Task statement | Go through the listing and copy each line with the string "图书标题".

Provided records |

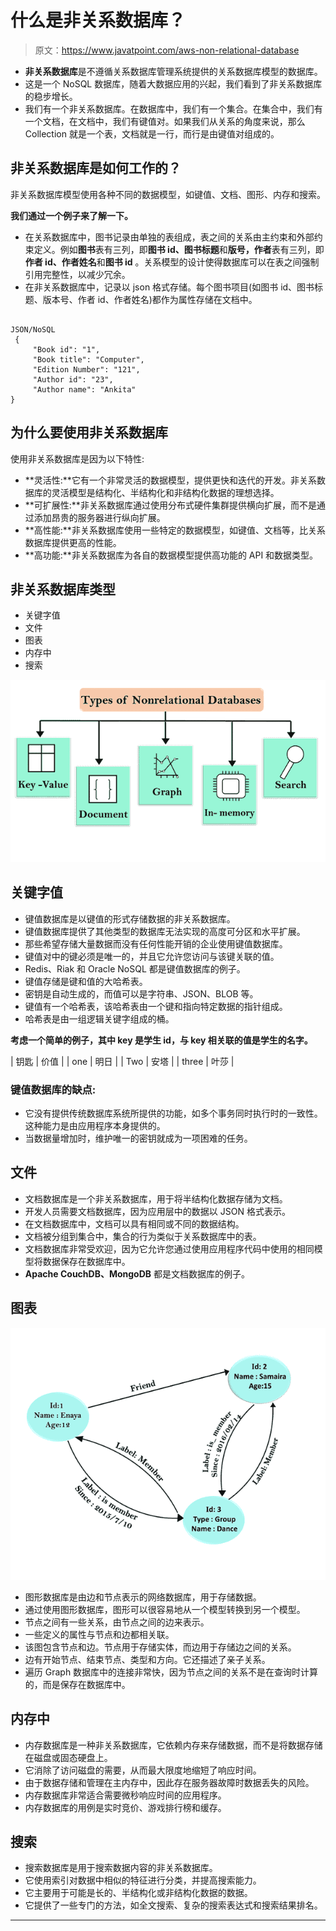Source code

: # 什么是非关系数据库？

> 原文：<https://www.javatpoint.com/aws-non-relational-database>

*   **非关系数据库**是不遵循关系数据库管理系统提供的关系数据库模型的数据库。
*   这是一个 NoSQL 数据库，随着大数据应用的兴起，我们看到了非关系数据库的稳步增长。
*   我们有一个非关系数据库。在数据库中，我们有一个集合。在集合中，我们有一个文档，在文档中，我们有键值对。如果我们从关系的角度来说，那么 Collection 就是一个表，文档就是一行，而行是由键值对组成的。

## 非关系数据库是如何工作的？

非关系数据库模型使用各种不同的数据模型，如键值、文档、图形、内存和搜索。

**我们通过一个例子来了解一下。**

*   在关系数据库中，图书记录由单独的表组成，表之间的关系由主约束和外部约束定义。例如**图书**表有三列，即**图书 id、图书标题**和**版号，作者**表有三列，即**作者 id、作者姓名**和**图书 id** 。关系模型的设计使得数据库可以在表之间强制引用完整性，以减少冗余。
*   在非关系数据库中，记录以 json 格式存储。每个图书项目(如图书 id、图书标题、版本号、作者 id、作者姓名)都作为属性存储在文档中。

```

JSON/NoSQL
 {
     "Book id": "1",
     "Book title": "Computer",
     "Edition Number": "121",
     "Author id": "23",
     "Author name": "Ankita"
}

```

## 为什么要使用非关系数据库

使用非关系数据库是因为以下特性:

*   **灵活性:**它有一个非常灵活的数据模型，提供更快和迭代的开发。非关系数据库的灵活模型是结构化、半结构化和非结构化数据的理想选择。
*   **可扩展性:**非关系数据库通过使用分布式硬件集群提供横向扩展，而不是通过添加昂贵的服务器进行纵向扩展。
*   **高性能:**非关系数据库使用一些特定的数据模型，如键值、文档等，比关系数据库提供更高的性能。
*   **高功能:**非关系数据库为各自的数据模型提供高功能的 API 和数据类型。

## 非关系数据库类型

*   关键字值
*   文件
*   图表
*   内存中
*   搜索

![Non Relational Database](img/d3788493a642be6463176c957dc885d4.png)

## 关键字值

*   键值数据库是以键值的形式存储数据的非关系数据库。
*   键值数据库提供了其他类型的数据库无法实现的高度可分区和水平扩展。
*   那些希望存储大量数据而没有任何性能开销的企业使用键值数据库。
*   键值对中的键必须是唯一的，并且它允许您访问与该键关联的值。
*   Redis、Riak 和 Oracle NoSQL 都是键值数据库的例子。
*   键值存储是键和值的大哈希表。
*   密钥是自动生成的，而值可以是字符串、JSON、BLOB 等。
*   键值有一个哈希表，该哈希表由一个键和指向特定数据的指针组成。
*   哈希表是由一组逻辑关键字组成的桶。

**考虑一个简单的例子，其中 key 是学生 id，与 key 相关联的值是学生的名字。**

| 钥匙 | 价值 |
| one | 明日 |
| Two | 安塔 |
| three | 叶莎 |

### 键值数据库的缺点:

*   它没有提供传统数据库系统所提供的功能，如多个事务同时执行时的一致性。这种能力是由应用程序本身提供的。
*   当数据量增加时，维护唯一的密钥就成为一项困难的任务。

## 文件

*   文档数据库是一个非关系数据库，用于将半结构化数据存储为文档。
*   开发人员需要文档数据库，因为应用层中的数据以 JSON 格式表示。
*   在文档数据库中，文档可以具有相同或不同的数据结构。
*   文档被分组到集合中，集合的行为类似于关系数据库中的表。
*   文档数据库非常受欢迎，因为它允许您通过使用应用程序代码中使用的相同模型将数据保存在数据库中。
*   **Apache CouchDB、MongoDB** 都是文档数据库的例子。

## 图表

![Non Relational Database](img/5c4e437304a0d39c5bf28f1212a16d7a.png)

*   图形数据库是由边和节点表示的网络数据库，用于存储数据。
*   通过使用图形数据库，图形可以很容易地从一个模型转换到另一个模型。
*   节点之间有一些关系，由节点之间的边来表示。
*   一些定义的属性与节点和边都相关联。
*   该图包含节点和边。节点用于存储实体，而边用于存储边之间的关系。
*   边有开始节点、结束节点、类型和方向。它还描述了亲子关系。
*   遍历 Graph 数据库中的连接非常快，因为节点之间的关系不是在查询时计算的，而是保存在数据库中。

## 内存中

*   内存数据库是一种非关系数据库，它依赖内存来存储数据，而不是将数据存储在磁盘或固态硬盘上。
*   它消除了访问磁盘的需要，从而最大限度地缩短了响应时间。
*   由于数据存储和管理在主内存中，因此存在服务器故障时数据丢失的风险。
*   内存数据库非常适合需要微秒响应时间的应用程序。
*   内存数据库的用例是实时竞价、游戏排行榜和缓存。

## 搜索

*   搜索数据库是用于搜索数据内容的非关系数据库。
*   它使用索引对数据中相似的特征进行分类，并提高搜索能力。
*   它主要用于可能是长的、半结构化或非结构化数据的数据。
*   它提供了一些专门的方法，如全文搜索、复杂的搜索表达式和搜索结果排名。

* * *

Response to this exercise |
*   在关系数据库中，图书记录由单独的表组成，表之间的关系由主约束和外部约束定义。例如**图书**表有三列，即**图书 id、图书标题**和**版号，作者**表有三列，即**作者 id、作者姓名**和**图书 id** 。关系模型的设计使得数据库可以在表之间强制引用完整性，以减少冗余。
*   在非关系数据库中，记录以 json 格式存储。每个图书项目(如图书 id、图书标题、版本号、作者 id、作者姓名)都作为属性存储在文档中。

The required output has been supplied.